Above them, the gang of furry, shrieking, incontinent beggars had swollen to three dozen. Bud Schwartz and Danny Pogue shielded their heads and jogged the rest of the way to the Baboon Tree, an ancient ficus in the hub of a small plaza. Bud Schwartz was relieved to escape the yammering din and the rain of monkey feces. With a sigh he sat next to a Japanese family on a concrete bench. A moat of filmy brown water separated them from the bustling baboon colony in the big tree. Danny Pogue said: "Know why they don't let the other monkeys together with the baboons?"
"Why not?"
"Because the baboons'd eat 'em."
"What a loss that would be."
"Let's go see Brutus."
"Danny, we're here on business. Now shut the fuck up, if you don't mind."

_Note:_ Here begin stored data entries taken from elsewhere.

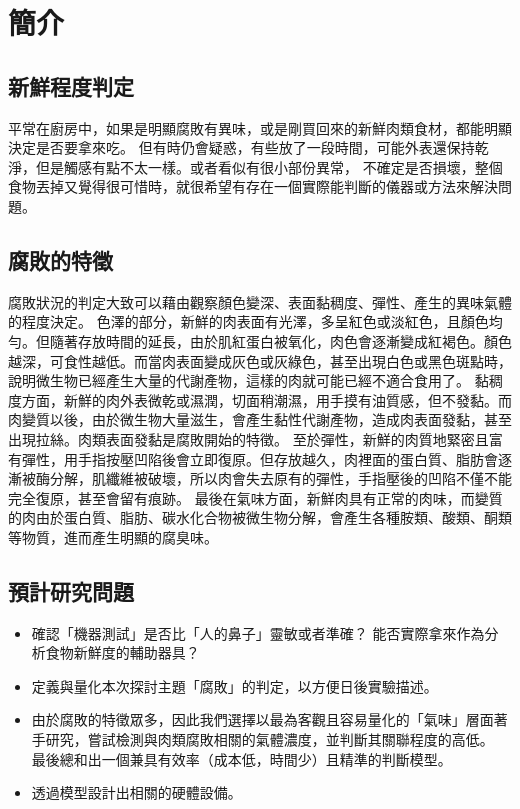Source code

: \chapter{簡介}

\section{新鮮程度判定}
平常在廚房中，如果是明顯腐敗有異味，或是剛買回來的新鮮肉類食材，都能明顯決定是否要拿來吃。
但有時仍會疑惑，有些放了一段時間，可能外表還保持乾淨，但是觸感有點不太一樣。或者看似有很小部份異常，
不確定是否損壞，整個食物丟掉又覺得很可惜時，就很希望有存在一個實際能判斷的儀器或方法來解決問題。

\section{腐敗的特徵}
腐敗狀況的判定大致可以藉由觀察顏色變深、表面黏稠度、彈性、產生的異味氣體的程度決定。
色澤的部分，新鮮的肉表面有光澤，多呈紅色或淡紅色，且顏色均勻。但隨著存放時間的延長，由於肌紅蛋白被氧化，肉色會逐漸變成紅褐色。顏色越深，可食性越低。而當肉表面變成灰色或灰綠色，甚至出現白色或黑色斑點時，說明微生物已經產生大量的代謝產物，這樣的肉就可能已經不適合食用了。
黏稠度方面，新鮮的肉外表微乾或濕潤，切面稍潮濕，用手摸有油質感，但不發黏。而肉變質以後，由於微生物大量滋生，會產生黏性代謝產物，造成肉表面發黏，甚至出現拉絲。肉類表面發黏是腐敗開始的特徵。
至於彈性，新鮮的肉質地緊密且富有彈性，用手指按壓凹陷後會立即復原。但存放越久，肉裡面的蛋白質、脂肪會逐漸被酶分解，肌纖維被破壞，所以肉會失去原有的彈性，手指壓後的凹陷不僅不能完全復原，甚至會留有痕跡。
最後在氣味方面，新鮮肉具有正常的肉味，而變質的肉由於蛋白質、脂肪、碳水化合物被微生物分解，會產生各種胺類、酸類、酮類等物質，進而產生明顯的腐臭味。

\section{預計研究問題}
\begin{itemize}
	\item 確認「機器測試」是否比「人的鼻子」靈敏或者準確？
		能否實際拿來作為分析食物新鮮度的輔助器具？
	\item 定義與量化本次探討主題「腐敗」的判定，以方便日後實驗描述。
	\item 由於腐敗的特徵眾多，因此我們選擇以最為客觀且容易量化的「氣味」層面著手研究，嘗試檢測與肉類腐敗相關的氣體濃度，並判斷其關聯程度的高低。
		最後總和出一個兼具有效率（成本低，時間少）且精準的判斷模型。
	\item 透過模型設計出相關的硬體設備。
\end{itemize}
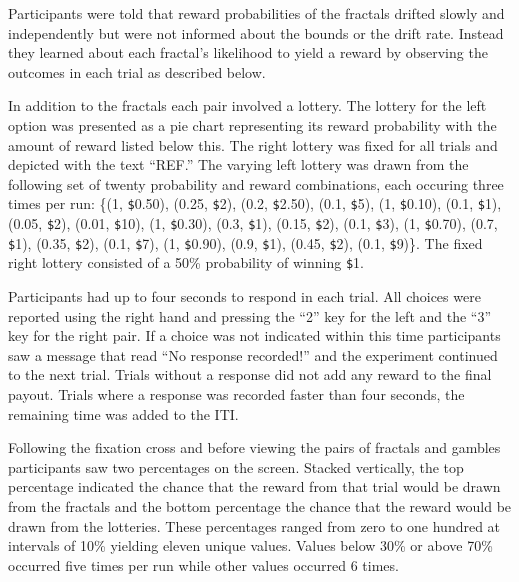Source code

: \documentclass[
  english,
  man]{apa6}
\begin{document}
Participants were told that reward probabilities of the fractals drifted slowly and independently but were not informed about the bounds or the drift rate. Instead they learned about each fractal's likelihood to yield a reward by observing the outcomes in each trial as described below.

In addition to the fractals each pair involved a lottery. The lottery for the left option was presented as a pie chart representing its reward probability with the amount of reward listed below this. The right lottery was fixed for all trials and depicted with the text ``REF.'' The varying left lottery was drawn from the following set of twenty probability and reward combinations, each occuring three times per run: \{(1, \texttt{\$}0.50), (0.25, \texttt{\$}2), (0.2, \texttt{\$}2.50), (0.1, \texttt{\$}5), (1, \texttt{\$}0.10), (0.1, \texttt{\$}1), (0.05, \texttt{\$}2), (0.01, \texttt{\$}10), (1, \texttt{\$}0.30), (0.3, \texttt{\$}1), (0.15, \texttt{\$}2), (0.1, \texttt{\$}3), (1, \texttt{\$}0.70), (0.7, \texttt{\$}1), (0.35, \texttt{\$}2), (0.1, \texttt{\$}7), (1, \texttt{\$}0.90), (0.9, \texttt{\$}1), (0.45, \texttt{\$}2), (0.1, \texttt{\$}9)\}. The fixed right lottery consisted of a 50\% probability of winning \texttt{\$}1.

Participants had up to four seconds to respond in each trial. All choices were reported using the right hand and pressing the ``2'' key for the left and the ``3'' key for the right pair. If a choice was not indicated within this time participants saw a message that read ``No response recorded!'' and the experiment continued to the next trial. Trials without a response did not add any reward to the final payout. Trials where a response was recorded faster than four seconds, the remaining time was added to the ITI.

Following the fixation cross and before viewing the pairs of fractals and gambles participants saw two percentages on the screen. Stacked vertically, the top percentage indicated the chance that the reward from that trial would be drawn from the fractals and the bottom percentage the chance that the reward would be drawn from the lotteries. These percentages ranged from zero to one hundred at intervals of 10\% yielding eleven unique values. Values below 30\% or above 70\% occurred five times per run while other values occurred 6 times.
\end{document}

The Japanese husband apparently understood at least one word of English, because he gave Bud Schwartz a sharp look. The Japanese wife, who hadn't heard the profane remark, signaled that she would like a photograph of the whole family in front of the moat. Bud Schwartz motioned that his partner would do the honors; Danny Pogue had stolen many Nikons, but he'd never gotten a chance to use one. He arranged the Japanese in a neat row according to height, and snapped several pictures. In the background were many wild-eyed baboons, including a young male gleefully abusing itself.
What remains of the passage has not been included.